I also wonder how the one-tailed or two-tailed t-distributions translate in the 2D (Hotelling’s) case. In the example provided I am interested in calculating the “one-tailed” p-value – the probability that the 7 analytes’ levels (pooled together) increase statistically significantly given the measured data.

regards,

Cristian

Hi Charles,

thanks for taking the time to read through my example.

I’ll answer your questions below – the 12 measurements are done in this way because of the experimental method – it involves placing 12 small (microliters) samples from the blood sample drawn from a given patient in separate wells. Each well is then subjected to an radioactivity-based assay which then reports the concentrations of the 7 analytes (cytokines) in each well. As you guessed yourself, the variation between wells is essentially random, although as an added complication not just because of experimental error but also because each of the wells contains a variable number of cells. Each cell can produce a variable amount of analyte, but to simplify things it is easier to assume that log(c) ~ N(mu, sigma^2), where mu is taken to be the log-concentration of the analyte in blood and sigma is the variability of the 12-well samples.

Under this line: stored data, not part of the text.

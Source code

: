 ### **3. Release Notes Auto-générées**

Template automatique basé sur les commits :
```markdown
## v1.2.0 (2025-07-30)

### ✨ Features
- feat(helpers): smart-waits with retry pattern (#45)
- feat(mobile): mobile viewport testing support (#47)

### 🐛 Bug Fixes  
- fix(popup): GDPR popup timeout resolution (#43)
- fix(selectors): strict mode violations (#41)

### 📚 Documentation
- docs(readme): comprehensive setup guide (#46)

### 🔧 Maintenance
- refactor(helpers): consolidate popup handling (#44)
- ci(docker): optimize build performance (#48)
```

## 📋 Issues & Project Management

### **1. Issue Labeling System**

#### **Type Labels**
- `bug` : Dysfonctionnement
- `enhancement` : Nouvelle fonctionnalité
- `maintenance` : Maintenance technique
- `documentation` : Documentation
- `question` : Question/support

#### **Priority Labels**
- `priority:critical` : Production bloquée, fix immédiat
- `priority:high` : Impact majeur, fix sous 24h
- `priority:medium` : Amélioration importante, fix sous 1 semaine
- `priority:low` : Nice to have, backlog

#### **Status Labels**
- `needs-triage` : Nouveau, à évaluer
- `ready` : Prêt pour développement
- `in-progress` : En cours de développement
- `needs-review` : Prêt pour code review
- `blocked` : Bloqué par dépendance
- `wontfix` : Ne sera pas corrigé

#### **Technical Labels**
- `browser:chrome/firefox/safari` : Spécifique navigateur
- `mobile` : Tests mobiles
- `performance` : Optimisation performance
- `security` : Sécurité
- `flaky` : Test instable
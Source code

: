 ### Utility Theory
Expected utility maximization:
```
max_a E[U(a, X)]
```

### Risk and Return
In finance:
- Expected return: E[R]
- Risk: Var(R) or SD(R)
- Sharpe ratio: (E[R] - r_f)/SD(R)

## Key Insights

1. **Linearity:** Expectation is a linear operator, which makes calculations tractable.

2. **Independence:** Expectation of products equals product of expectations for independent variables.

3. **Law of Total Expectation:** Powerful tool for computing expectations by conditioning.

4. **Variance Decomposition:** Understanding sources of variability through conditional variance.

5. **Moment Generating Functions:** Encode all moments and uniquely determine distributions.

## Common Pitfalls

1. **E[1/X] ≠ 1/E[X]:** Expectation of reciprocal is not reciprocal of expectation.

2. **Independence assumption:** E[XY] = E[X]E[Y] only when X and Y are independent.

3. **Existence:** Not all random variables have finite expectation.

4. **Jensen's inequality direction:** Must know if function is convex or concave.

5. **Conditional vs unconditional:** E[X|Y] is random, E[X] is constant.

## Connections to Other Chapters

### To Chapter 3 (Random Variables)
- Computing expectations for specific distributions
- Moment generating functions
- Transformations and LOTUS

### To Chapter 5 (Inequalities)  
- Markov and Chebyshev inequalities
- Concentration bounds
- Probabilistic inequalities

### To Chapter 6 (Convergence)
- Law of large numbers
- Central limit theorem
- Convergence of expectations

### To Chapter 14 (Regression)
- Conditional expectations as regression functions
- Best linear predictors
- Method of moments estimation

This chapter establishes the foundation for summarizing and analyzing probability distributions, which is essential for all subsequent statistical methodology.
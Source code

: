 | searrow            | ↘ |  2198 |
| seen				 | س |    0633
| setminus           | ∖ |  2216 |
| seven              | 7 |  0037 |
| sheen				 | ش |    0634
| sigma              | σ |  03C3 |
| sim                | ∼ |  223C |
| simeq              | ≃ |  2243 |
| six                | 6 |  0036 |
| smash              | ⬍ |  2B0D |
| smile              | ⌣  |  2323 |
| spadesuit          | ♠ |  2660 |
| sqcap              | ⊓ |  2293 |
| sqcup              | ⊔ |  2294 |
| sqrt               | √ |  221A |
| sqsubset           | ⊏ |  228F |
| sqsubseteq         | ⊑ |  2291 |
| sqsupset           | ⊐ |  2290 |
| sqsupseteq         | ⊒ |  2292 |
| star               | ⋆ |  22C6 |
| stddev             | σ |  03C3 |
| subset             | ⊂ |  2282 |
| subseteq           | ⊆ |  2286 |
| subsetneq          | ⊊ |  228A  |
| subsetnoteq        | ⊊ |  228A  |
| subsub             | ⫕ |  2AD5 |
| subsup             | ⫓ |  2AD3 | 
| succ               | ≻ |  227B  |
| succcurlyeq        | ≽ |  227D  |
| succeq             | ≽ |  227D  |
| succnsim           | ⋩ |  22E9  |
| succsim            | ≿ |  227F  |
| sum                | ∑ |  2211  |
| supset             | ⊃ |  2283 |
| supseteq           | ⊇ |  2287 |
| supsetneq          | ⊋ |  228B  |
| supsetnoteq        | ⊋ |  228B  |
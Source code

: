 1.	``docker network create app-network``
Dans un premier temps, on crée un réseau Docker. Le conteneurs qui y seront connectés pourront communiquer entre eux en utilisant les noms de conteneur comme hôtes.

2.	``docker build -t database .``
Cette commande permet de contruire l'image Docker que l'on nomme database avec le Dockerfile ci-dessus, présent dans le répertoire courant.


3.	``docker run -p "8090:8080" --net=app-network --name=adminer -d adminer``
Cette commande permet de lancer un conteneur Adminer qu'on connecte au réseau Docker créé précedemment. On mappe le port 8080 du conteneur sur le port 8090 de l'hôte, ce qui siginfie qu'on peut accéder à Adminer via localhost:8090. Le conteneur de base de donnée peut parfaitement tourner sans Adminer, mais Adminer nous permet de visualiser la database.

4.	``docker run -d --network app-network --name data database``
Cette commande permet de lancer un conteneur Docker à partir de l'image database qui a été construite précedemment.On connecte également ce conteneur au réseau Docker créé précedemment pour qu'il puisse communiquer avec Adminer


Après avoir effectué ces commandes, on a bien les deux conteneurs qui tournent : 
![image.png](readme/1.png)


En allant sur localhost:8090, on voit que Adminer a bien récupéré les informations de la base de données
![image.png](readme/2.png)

The analytes in question are a class of proteins named cytokines but I avoided mentioning that to avoid complicating things – but it looks like I missed in one spot.

Finally regarding the last question – I wouldn’t use a Hotelling test here because there is no one-to-one correspondence between the wells (they are all equivalent samples drawn from one larger blood sample). I was referring at simplifying the analysis by discarding half the data, namely the variability component between the 12 wells: test to be done is comparing 7 analytes x 12 samples (before drug treatment) vs. 7 analytes x 12 sample (after drug). Since the 12 measurements are equivalent and interchangeable I was proposing taking their average and doing a paired t-test between the 7 analytes x 1 average of 12 (before) vs. 7 analytes x 1 average of 12 (after). This method effectively discards half the information (within sample variance). I was instead looking for a method that actually compares 7 analytes x (mean +/- S.E.M. of 12 measurements) vs 7 analytes x (mean +/- S.E.M. of 12 measurements) or possibly 7 x12 vs 7 x 12.

regards, Cristian

Hi Charles,

I thought about putting all this in a more mathematical and less descriptive framework. For patient i, if x_kj denotes log(conc) before drug treatment for the k-th analyte (k=1,2..7) and the j-th measurement (j=1,2..12):

x_kj = μ_k + ε_kj where ε_kj ~ N(0,σ_ε^2)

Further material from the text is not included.